AN INDEPENDENT Scotland would have the second highest fiscal deficit of any advanced economy, creating an extra £1,000 per head above current UK levels, according to Treasury analysis.

The consequence would be higher taxes and spending cuts to balance the Edinburgh books, insisted Danny Alexander, the Chief Secretary to the Treasury.

The warning came as the leading credit rating agency Fitch said, based on the latest polling numbers, it expected a No vote in September but claimed the UK would need longer to recover its triple-A debt rating if Scotland gained independence and said, while it assumed an independent Scotland would gradually repay its share of debt to London, this would "leave the UK exposed to Scottish credit risk, at least in the early years of independence".

A Coalition insider made clear this bolstered the reasoning behind all the main Westminster parties ruling out a currency union with an independent Scotland.

But a Scottish Government spokeswoman hit back, stressing how figures showed an independent Scotland would be the 14th wealthiest country in the OECD compared to the UK at 18th and that between 2008 and 2013 Scotland was in a stronger fiscal position compared to the UK to the tune of £8.3bn or £1600 per capita.

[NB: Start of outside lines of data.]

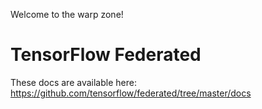 Welcome to the warp zone!

# TensorFlow Federated

These docs are available here: https://github.com/tensorflow/federated/tree/master/docs

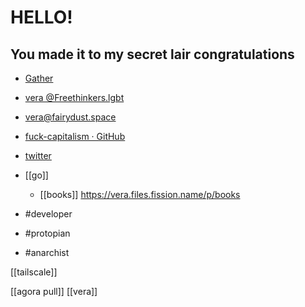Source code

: # HELLO!
## You made it to my secret lair congratulations
-	[Gather](https://gather.town/app/UIn5AAlVh3IUSKiP/home)
-	[vera @Freethinkers.lgbt](https://vera@freethinkers.lgbt)
-	vera@fairydust.space
-	[fuck-capitalism · GitHub](https://github.com/fuck-capitalism)
-	[twitter](https://twitter.com/moonlion_eth)
- [[go]] 
	- [[books]] https://vera.files.fission.name/p/books

-	#developer
-	#protopian
-	#anarchist

[[tailscale]]

[[agora pull]] [[vera]]
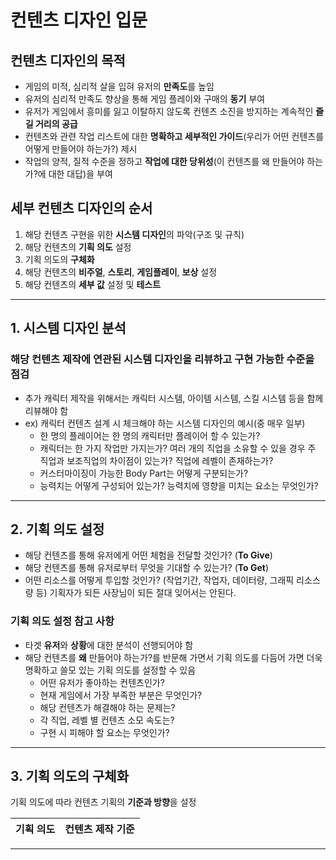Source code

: # 컨텐츠 디자인 입문

## 컨텐츠 디자인의 목적
- 게임의 미적, 심리적 살을 입혀 유저의 **만족도**를 높임
- 유저의 심리적 만족도 향상을 통해 게임 플레이와 구매의 **동기** 부여
- 유저가 게임에서 흥미를 잃고 이탈하지 않도록 컨텐츠 소진을 방지하는 계속적인 **즐길 거리의 공급**
- 컨텐츠와 관련 작업 리스트에 대한 **명확하고 세부적인 가이드**(우리가 어떤 컨텐츠를 어떻게 만들어야 하는가?) 제시
- 작업의 양적, 질적 수준을 정하고 **작업에 대한 당위성**(이 컨텐츠를 왜 만들어야 하는가?에 대한 대답)을 부여

## 세부 컨텐츠 디자인의 순서
1. 해당 컨텐츠 구현을 위한 **시스템 디자인**의 파악(구조 및 규칙)
2. 해당 컨텐츠의 **기획 의도** 설정
3. 기획 의도의 **구체화**
4. 해당 컨텐츠의 **비주얼**, **스토리**, **게임플레이**, **보상** 설정
5. 해당 컨텐츠의 **세부 값** 설정 및 **테스트**

---

## 1. 시스템 디자인 분석

### 해당 컨텐츠 제작에 연관된 시스템 디자인을 리뷰하고 구현 가능한 수준을 점검
- 추가 캐릭터 제작을 위해서는 캐릭터 시스템, 아이템 시스템, 스킬 시스템 등을 함께 리뷰해야 함
- ex) 캐릭터 컨텐츠 설계 시 체크해야 하는 시스템 디자인의 예시(중 매우 일부)
  - 한 명의 플레이어는 한 명의 캐릭터만 플레이어 할 수 있는가?
  - 캐릭터는 한 가지 작업만 가지는가? 여러 개의 직업을 소유할 수 있을 경우 주 직업과 보조직업의 차이점이 있는가? 직업에 레벨이 존재하는가?
  - 커스터마이징이 가능한 Body Part는 어떻게 구분되는가?
  - 능력치는 어떻게 구성되어 있는가? 능력치에 영향을 미치는 요소는 무엇인가?
  
---

## 2. 기획 의도 설정
- 해당 컨텐츠를 통해 유저에게 어떤 체험을 전달할 것인가? (**To Give**)
- 해당 컨텐츠를 통해 유저로부터 무엇을 기대할 수 있는가? (**To Get**)
- 어떤 리소스를 어떻게 투입할 것인가? (작업기간, 작업자, 데이터량, 그래픽 리소스량 등)
기획자가 되든 사장님이 되든 절대 잊어서는 안된다.

### 기획 의도 설정 참고 사항
- 타겟 **유저**와 **상황**에 대한 분석이 선행되어야 함
- 해당 컨텐츠를 **왜** 만들어야 하는가?를 반문해 가면서 기획 의도를 다듬어 가면 더욱 명확하고 쓸모 있는 기획 의도를 설정할 수 있음
  - 어떤 유저가 좋아하는 컨텐츠인가?
  - 현재 게임에서 가장 부족한 부분은 무엇인가?
  - 해당 컨텐츠가 해결해야 하는 문제는?
  - 각 직업, 레벨 별 컨텐츠 소모 속도는?
  - 구현 시 피해야 할 요소는 무엇인가?
---

## 3. 기획 의도의 구체화

기획 의도에 따라 컨텐츠 기획의 **기준과 방향**을 설정

| 기획 의도 | 컨텐츠 제작 기준 | 
|---|---|

---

"Independence will give Scotland the economic tools we need to grow the economy more quickly and improve the fiscal position.

"Our proposals for a formal currency union, which fully take account of the integrated cross-border banking sector, and which include rules for joint fiscal prudence, makes sense for the rest of the UK."

The Treasury analysis is based on new global fiscal forecasts released this week by the IMF as well as the most up-to-date independent estimate on an independent Scotland's fiscal position from the Centre for Public Policy Research.

These, it said, showed a tax and spend deficit of 5.5% in 2016/17, equivalent to £9.5bn, or £1760 per head; this would be around £1000 greater than the UK's deficit per head in the same year.

The Treasury emphasised how the latest independent forecasts were in "stark contrast" to the Scottish Government's contained in its White Paper, which "understate the likely size of the deficit in the first year of independence by over two percentage points of GDP".